_Saved data entries_
# # # #
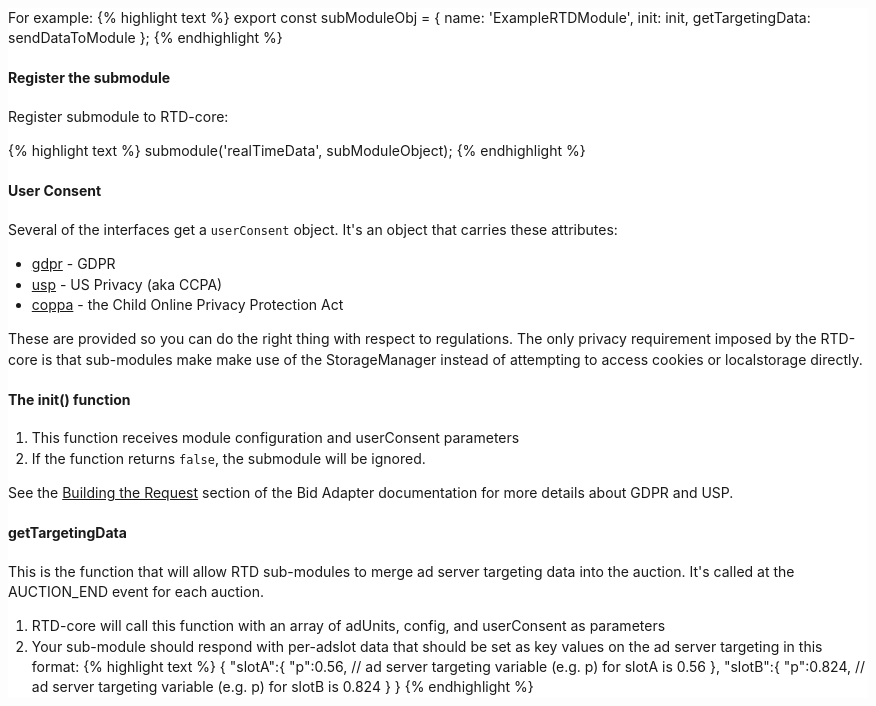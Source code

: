 For example:
{% highlight text %}
export const subModuleObj = {
  name: 'ExampleRTDModule',
  init: init,
  getTargetingData: sendDataToModule
};
{% endhighlight %}

#### Register the submodule

Register submodule to RTD-core:

{% highlight text %}
submodule('realTimeData', subModuleObject);
{% endhighlight %}

#### User Consent

Several of the interfaces get a `userConsent` object. It's an object that carries these attributes:
- [gdpr](/dev-docs/modules/consentManagement.html#bidder-adapter-gdpr-integration) - GDPR
- [usp](/dev-docs/modules/consentManagementUsp.html#bidder-adapter-us-privacy-integration) - US Privacy (aka CCPA)
- [coppa](/dev-docs/publisher-api-reference/setConfig.html#setConfig-coppa) - the Child Online Privacy Protection Act

These are provided so you can do the right thing with respect to regulations. The only privacy requirement imposed by the RTD-core is that sub-modules make make use of the StorageManager instead of attempting to access cookies or localstorage directly.

#### The init() function
1. This function receives module configuration and userConsent parameters
2. If the function returns `false`, the submodule will be ignored.

See the [Building the Request](/dev-docs/bidder-adaptor.html#building-the-request) section of the Bid Adapter documentation for more details about GDPR and USP.

#### getTargetingData

This is the function that will allow RTD sub-modules to merge ad server targeting data into the auction. It's called at the AUCTION_END event for each auction.

1. RTD-core will call this function with an array of adUnits, config, and userConsent as parameters
2. Your sub-module should respond with per-adslot data that should be set as key values on the ad server targeting in this format:
{% highlight text %}
{
  "slotA":{
      "p":0.56,   // ad server targeting variable (e.g. p) for slotA is 0.56
  },
  "slotB":{
      "p":0.824,  // ad server targeting variable (e.g. p) for slotB is 0.824
  }
}
{% endhighlight %}
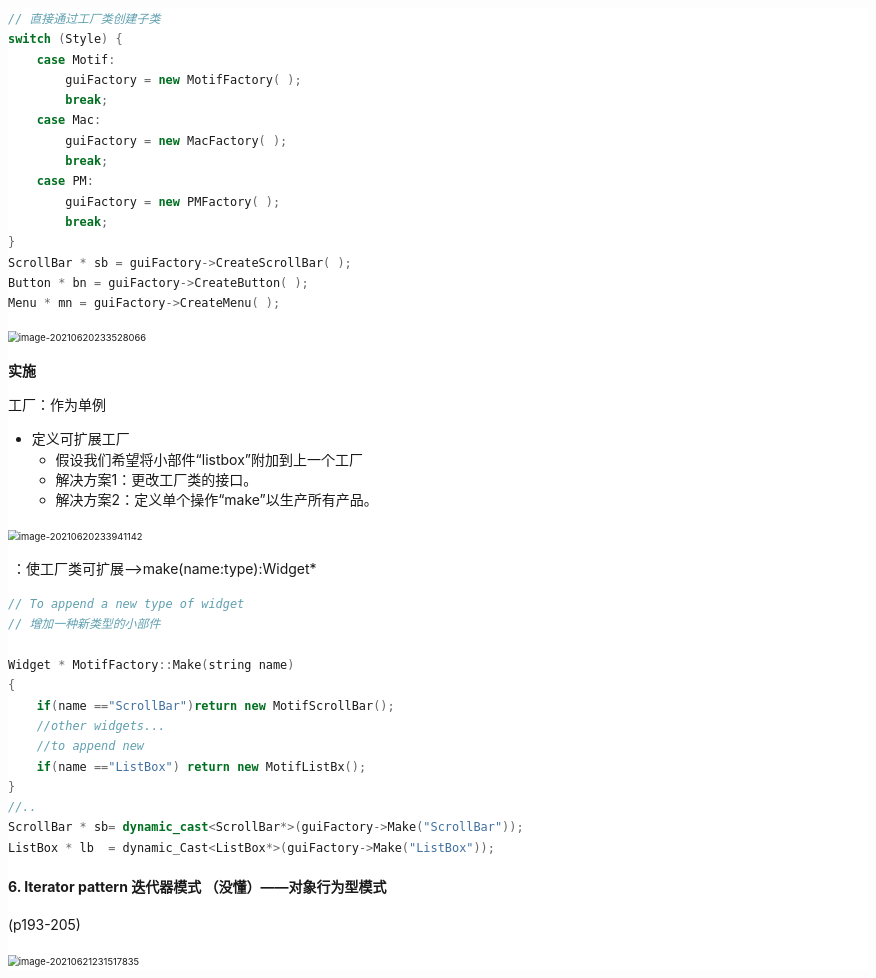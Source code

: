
 ```c++
// 直接通过工厂类创建子类
switch (Style) { 
    case Motif:
        guiFactory = new MotifFactory( ); 
        break;
    case Mac: 
        guiFactory = new MacFactory( ); 
        break;
    case PM: 
        guiFactory = new PMFactory( );
        break; 
}
ScrollBar * sb = guiFactory->CreateScrollBar( ); 
Button * bn = guiFactory->CreateButton( ); 
Menu * mn = guiFactory->CreateMenu( );
```

<img src="D:\Project\面向对象设计\设计模式.assets\image-20210620233528066.png" alt="image-20210620233528066" style="zoom:67%;" />

**实施**

工厂：作为单例

- 定义可扩展工厂
  - 假设我们希望将小部件“listbox”附加到上一个工厂
  - 解决方案1：更改工厂类的接口。
  - 解决方案2：定义单个操作“make”以生产所有产品。

<img src="D:\Project\面向对象设计\设计模式.assets\image-20210620233941142.png" alt="image-20210620233941142" style="zoom:67%;" />

​										：使工厂类可扩展——>make(name:type):Widget*

```c++
// To append a new type of widget
// 增加一种新类型的小部件

Widget * MotifFactory::Make(string name)
{
    if(name =="ScrollBar")return new MotifScrollBar();
    //other widgets...
    //to append new
    if(name =="ListBox") return new MotifListBx();
}
//..
ScrollBar * sb= dynamic_cast<ScrollBar*>(guiFactory->Make("ScrollBar"));
ListBox * lb  = dynamic_Cast<ListBox*>(guiFactory->Make("ListBox"));
```



#### 6. Iterator pattern  迭代器模式 （没懂）——对象行为型模式

(p193-205)

<img src="D:\Project\面向对象设计\设计模式.assets\image-20210621231517835.png" alt="image-20210621231517835" style="zoom:67%;" />
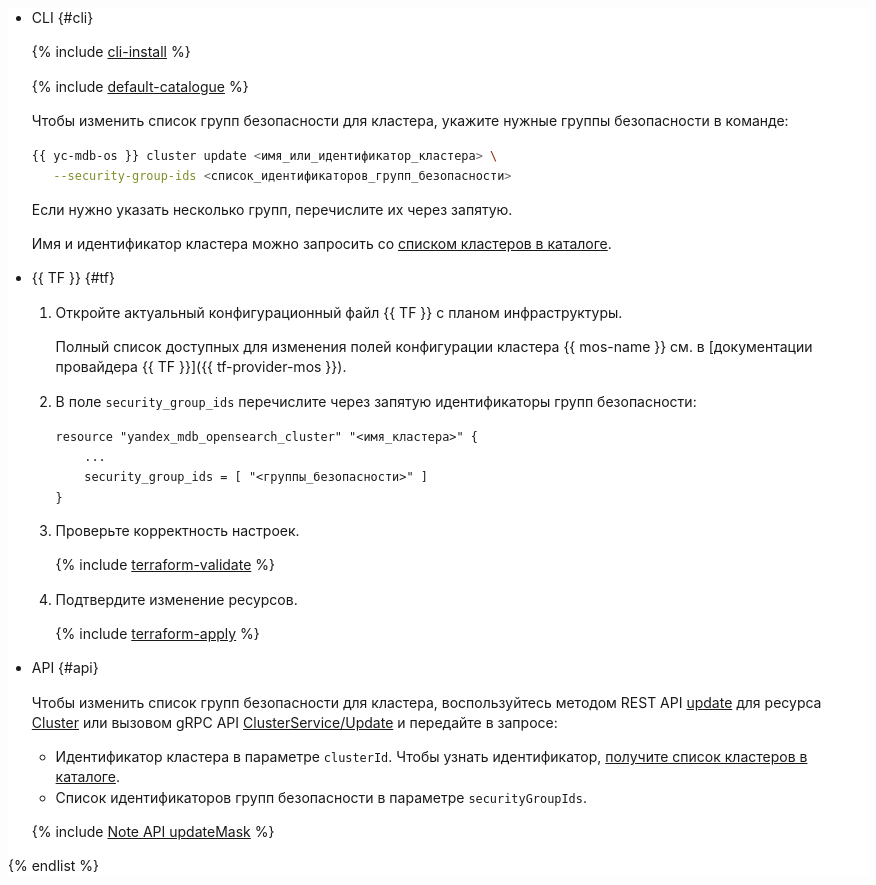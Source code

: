 - CLI {#cli}

    {% include [cli-install](../../_includes/cli-install.md) %}

    {% include [default-catalogue](../../_includes/default-catalogue.md) %}

    Чтобы изменить список групп безопасности для кластера, укажите нужные группы безопасности в команде:

    ```bash
    {{ yc-mdb-os }} cluster update <имя_или_идентификатор_кластера> \
       --security-group-ids <список_идентификаторов_групп_безопасности>
    ```

    Если нужно указать несколько групп, перечислите их через запятую.

    Имя и идентификатор кластера можно запросить со [списком кластеров в каталоге](cluster-list.md#list-clusters).

- {{ TF }} {#tf}

    1. Откройте актуальный конфигурационный файл {{ TF }} с планом инфраструктуры.

        Полный список доступных для изменения полей конфигурации кластера {{ mos-name }} см. в [документации провайдера {{ TF }}]({{ tf-provider-mos }}).

    1. В поле `security_group_ids` перечислите через запятую идентификаторы групп безопасности:

        ```hcl
        resource "yandex_mdb_opensearch_cluster" "<имя_кластера>" {
            ...
            security_group_ids = [ "<группы_безопасности>" ]
        }
        ```

    1. Проверьте корректность настроек.

        {% include [terraform-validate](../../_includes/mdb/terraform/validate.md) %}

    1. Подтвердите изменение ресурсов.

        {% include [terraform-apply](../../_includes/mdb/terraform/apply.md) %}

- API {#api}

    Чтобы изменить список групп безопасности для кластера, воспользуйтесь методом REST API [update](../api-ref/Cluster/update.md) для ресурса [Cluster](../api-ref/Cluster/index.md) или вызовом gRPC API [ClusterService/Update](../api-ref/grpc/cluster_service.md#Update) и передайте в запросе:

    * Идентификатор кластера в параметре `clusterId`. Чтобы узнать идентификатор, [получите список кластеров в каталоге](cluster-list.md#list-clusters).
    * Список идентификаторов групп безопасности в параметре `securityGroupIds`.

    {% include [Note API updateMask](../../_includes/note-api-updatemask.md) %}

{% endlist %}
# # # #
_AIM OF THE TASK_
Please print every record exactly as written, without the pictures.

_EXERCISE ANSWER_
Source code

: For example:
{% highlight text %}
export const subModuleObj = {
  name: 'ExampleRTDModule',
  init: init,
  getTargetingData: sendDataToModule
};
{% endhighlight %}

#### Register the submodule

Register submodule to RTD-core:

{% highlight text %}
submodule('realTimeData', subModuleObject);
{% endhighlight %}

#### User Consent

Several of the interfaces get a `userConsent` object. It's an object that carries these attributes:
- [gdpr](/dev-docs/modules/consentManagement.html#bidder-adapter-gdpr-integration) - GDPR
- [usp](/dev-docs/modules/consentManagementUsp.html#bidder-adapter-us-privacy-integration) - US Privacy (aka CCPA)
- [coppa](/dev-docs/publisher-api-reference/setConfig.html#setConfig-coppa) - the Child Online Privacy Protection Act

These are provided so you can do the right thing with respect to regulations. The only privacy requirement imposed by the RTD-core is that sub-modules make make use of the StorageManager instead of attempting to access cookies or localstorage directly.

#### The init() function
1. This function receives module configuration and userConsent parameters
2. If the function returns `false`, the submodule will be ignored.

See the [Building the Request](/dev-docs/bidder-adaptor.html#building-the-request) section of the Bid Adapter documentation for more details about GDPR and USP.

#### getTargetingData

This is the function that will allow RTD sub-modules to merge ad server targeting data into the auction. It's called at the AUCTION_END event for each auction.

1. RTD-core will call this function with an array of adUnits, config, and userConsent as parameters
2. Your sub-module should respond with per-adslot data that should be set as key values on the ad server targeting in this format:
{% highlight text %}
{
  "slotA":{
      "p":0.56,   // ad server targeting variable (e.g. p) for slotA is 0.56
  },
  "slotB":{
      "p":0.824,  // ad server targeting variable (e.g. p) for slotB is 0.824
  }
}
{% endhighlight %}
Source code

:
 ```c++
// 直接通过工厂类创建子类
switch (Style) { 
    case Motif:
        guiFactory = new MotifFactory( ); 
        break;
    case Mac: 
        guiFactory = new MacFactory( ); 
        break;
    case PM: 
        guiFactory = new PMFactory( );
        break; 
}
ScrollBar * sb = guiFactory->CreateScrollBar( ); 
Button * bn = guiFactory->CreateButton( ); 
Menu * mn = guiFactory->CreateMenu( );
```

<img src="D:\Project\面向对象设计\设计模式.assets\image-20210620233528066.png" alt="image-20210620233528066" style="zoom:67%;" />

**实施**

工厂：作为单例

- 定义可扩展工厂
  - 假设我们希望将小部件“listbox”附加到上一个工厂
  - 解决方案1：更改工厂类的接口。
  - 解决方案2：定义单个操作“make”以生产所有产品。

<img src="D:\Project\面向对象设计\设计模式.assets\image-20210620233941142.png" alt="image-20210620233941142" style="zoom:67%;" />

​										：使工厂类可扩展——>make(name:type):Widget*

```c++
// To append a new type of widget
// 增加一种新类型的小部件

Widget * MotifFactory::Make(string name)
{
    if(name =="ScrollBar")return new MotifScrollBar();
    //other widgets...
    //to append new
    if(name =="ListBox") return new MotifListBx();
}
//..
ScrollBar * sb= dynamic_cast<ScrollBar*>(guiFactory->Make("ScrollBar"));
ListBox * lb  = dynamic_Cast<ListBox*>(guiFactory->Make("ListBox"));
```



#### 6. Iterator pattern  迭代器模式 （没懂）——对象行为型模式

(p193-205)

<img src="D:\Project\面向对象设计\设计模式.assets\image-20210621231517835.png" alt="image-20210621231517835" style="zoom:67%;" />
Source code

: - CLI {#cli}

    {% include [cli-install](../../_includes/cli-install.md) %}

    {% include [default-catalogue](../../_includes/default-catalogue.md) %}

    Чтобы изменить список групп безопасности для кластера, укажите нужные группы безопасности в команде:

    ```bash
    {{ yc-mdb-os }} cluster update <имя_или_идентификатор_кластера> \
       --security-group-ids <список_идентификаторов_групп_безопасности>
    ```

    Если нужно указать несколько групп, перечислите их через запятую.

    Имя и идентификатор кластера можно запросить со [списком кластеров в каталоге](cluster-list.md#list-clusters).

- {{ TF }} {#tf}

    1. Откройте актуальный конфигурационный файл {{ TF }} с планом инфраструктуры.

        Полный список доступных для изменения полей конфигурации кластера {{ mos-name }} см. в [документации провайдера {{ TF }}]({{ tf-provider-mos }}).

    1. В поле `security_group_ids` перечислите через запятую идентификаторы групп безопасности:

        ```hcl
        resource "yandex_mdb_opensearch_cluster" "<имя_кластера>" {
            ...
            security_group_ids = [ "<группы_безопасности>" ]
        }
        ```

    1. Проверьте корректность настроек.

        {% include [terraform-validate](../../_includes/mdb/terraform/validate.md) %}

    1. Подтвердите изменение ресурсов.

        {% include [terraform-apply](../../_includes/mdb/terraform/apply.md) %}

- API {#api}

    Чтобы изменить список групп безопасности для кластера, воспользуйтесь методом REST API [update](../api-ref/Cluster/update.md) для ресурса [Cluster](../api-ref/Cluster/index.md) или вызовом gRPC API [ClusterService/Update](../api-ref/grpc/cluster_service.md#Update) и передайте в запросе:

    * Идентификатор кластера в параметре `clusterId`. Чтобы узнать идентификатор, [получите список кластеров в каталоге](cluster-list.md#list-clusters).
    * Список идентификаторов групп безопасности в параметре `securityGroupIds`.

    {% include [Note API updateMask](../../_includes/note-api-updatemask.md) %}

{% endlist %}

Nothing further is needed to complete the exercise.